§ THE PROBLEM
In the listing below, find each line containing "career" and report it.
- - - - - - -
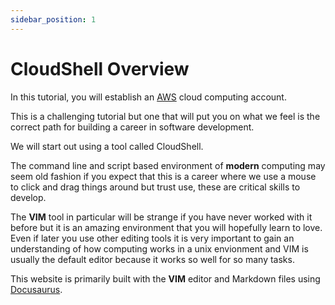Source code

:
 ```yaml
---
sidebar_position: 1
---
```


# CloudShell Overview
In this tutorial, you will establish an [AWS](https://aws.amazon.com/) cloud
computing account.

This is a challenging tutorial but one that will put you on what we feel is the
correct path for building a career in software development.

We will start out using a tool called CloudShell.

The command line and script based environment of **modern** computing may seem
old fashion if you expect that this is a career where we use a mouse to click
and drag things around but trust use, these are critical skills to develop.

The **VIM** tool in particular will be strange if you have never worked with it
before but it is an amazing environment that you will hopefully learn to love.
Even if later you use other editing tools it is very important to gain an
understanding of how computing works in a unix envionment and VIM is usually
the default editor because it works so well for so many tasks.

This website is primarily built with the **VIM** editor and Markdown files
using [Docusaurus](https://docusaurus.io/docs).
- - - - - - -
§ YOUR SOLUTION
correct path for building a career in software development.
old fashion if you expect that this is a career where we use a mouse to click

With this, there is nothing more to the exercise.